_PROBLEM TO WORK ON_
Between the line containing "framework introduced by" and the line containing "historical data. The" lies a run of lines; give that run again exactly, with both of those lines, and nothing else from the entries below.

_INPUT_

· · · · · · ·

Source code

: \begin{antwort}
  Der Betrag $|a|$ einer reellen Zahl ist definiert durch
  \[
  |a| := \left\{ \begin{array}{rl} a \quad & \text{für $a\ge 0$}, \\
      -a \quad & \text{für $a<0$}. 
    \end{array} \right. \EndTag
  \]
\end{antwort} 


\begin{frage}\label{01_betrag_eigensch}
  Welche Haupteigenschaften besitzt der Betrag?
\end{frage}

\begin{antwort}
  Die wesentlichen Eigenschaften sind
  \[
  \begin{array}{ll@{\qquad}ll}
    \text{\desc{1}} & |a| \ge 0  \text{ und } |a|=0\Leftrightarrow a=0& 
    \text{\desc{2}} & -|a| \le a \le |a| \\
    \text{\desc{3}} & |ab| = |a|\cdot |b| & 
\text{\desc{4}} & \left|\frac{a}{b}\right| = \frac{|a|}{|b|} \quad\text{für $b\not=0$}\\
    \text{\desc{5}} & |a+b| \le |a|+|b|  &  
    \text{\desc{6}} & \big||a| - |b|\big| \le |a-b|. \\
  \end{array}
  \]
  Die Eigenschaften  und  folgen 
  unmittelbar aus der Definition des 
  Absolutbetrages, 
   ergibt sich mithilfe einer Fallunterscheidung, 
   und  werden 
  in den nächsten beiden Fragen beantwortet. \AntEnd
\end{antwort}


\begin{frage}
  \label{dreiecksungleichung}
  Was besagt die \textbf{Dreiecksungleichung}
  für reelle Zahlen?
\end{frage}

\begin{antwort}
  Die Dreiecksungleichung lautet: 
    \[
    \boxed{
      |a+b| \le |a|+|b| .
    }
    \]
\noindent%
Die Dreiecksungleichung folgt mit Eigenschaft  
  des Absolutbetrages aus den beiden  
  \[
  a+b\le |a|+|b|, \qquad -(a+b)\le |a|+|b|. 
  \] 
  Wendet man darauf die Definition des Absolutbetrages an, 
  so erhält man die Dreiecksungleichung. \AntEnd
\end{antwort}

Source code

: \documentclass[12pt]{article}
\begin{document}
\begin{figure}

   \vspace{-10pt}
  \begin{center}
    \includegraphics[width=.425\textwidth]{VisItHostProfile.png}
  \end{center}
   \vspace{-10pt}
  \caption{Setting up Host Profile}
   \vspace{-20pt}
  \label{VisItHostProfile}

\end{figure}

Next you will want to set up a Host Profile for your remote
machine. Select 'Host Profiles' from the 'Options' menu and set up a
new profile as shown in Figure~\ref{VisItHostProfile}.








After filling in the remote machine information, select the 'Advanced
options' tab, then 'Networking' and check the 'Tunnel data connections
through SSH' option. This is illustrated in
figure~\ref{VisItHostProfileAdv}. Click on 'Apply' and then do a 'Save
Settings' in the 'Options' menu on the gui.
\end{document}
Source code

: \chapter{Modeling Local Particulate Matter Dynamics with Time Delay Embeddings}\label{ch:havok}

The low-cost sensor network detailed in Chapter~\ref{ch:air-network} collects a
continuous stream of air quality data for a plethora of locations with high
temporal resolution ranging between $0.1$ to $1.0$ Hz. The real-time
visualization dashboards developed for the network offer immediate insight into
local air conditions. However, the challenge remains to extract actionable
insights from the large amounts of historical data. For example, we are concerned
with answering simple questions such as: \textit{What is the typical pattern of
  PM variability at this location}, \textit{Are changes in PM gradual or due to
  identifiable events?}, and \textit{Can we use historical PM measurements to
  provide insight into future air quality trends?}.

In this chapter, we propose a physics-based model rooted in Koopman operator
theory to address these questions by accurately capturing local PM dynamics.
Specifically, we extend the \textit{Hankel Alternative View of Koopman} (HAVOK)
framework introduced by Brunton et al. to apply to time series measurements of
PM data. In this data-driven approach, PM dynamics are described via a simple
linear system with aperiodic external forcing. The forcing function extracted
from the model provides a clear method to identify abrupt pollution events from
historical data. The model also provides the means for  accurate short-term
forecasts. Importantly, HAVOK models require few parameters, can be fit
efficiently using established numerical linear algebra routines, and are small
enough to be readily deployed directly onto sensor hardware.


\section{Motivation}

· · · · · · ·

_TASK SOLUTION_
framework introduced by Brunton et al. to apply to time series measurements of
PM data. In this data-driven approach, PM dynamics are described via a simple
linear system with aperiodic external forcing. The forcing function extracted
from the model provides a clear method to identify abrupt pollution events from
historical data. The model also provides the means for  accurate short-term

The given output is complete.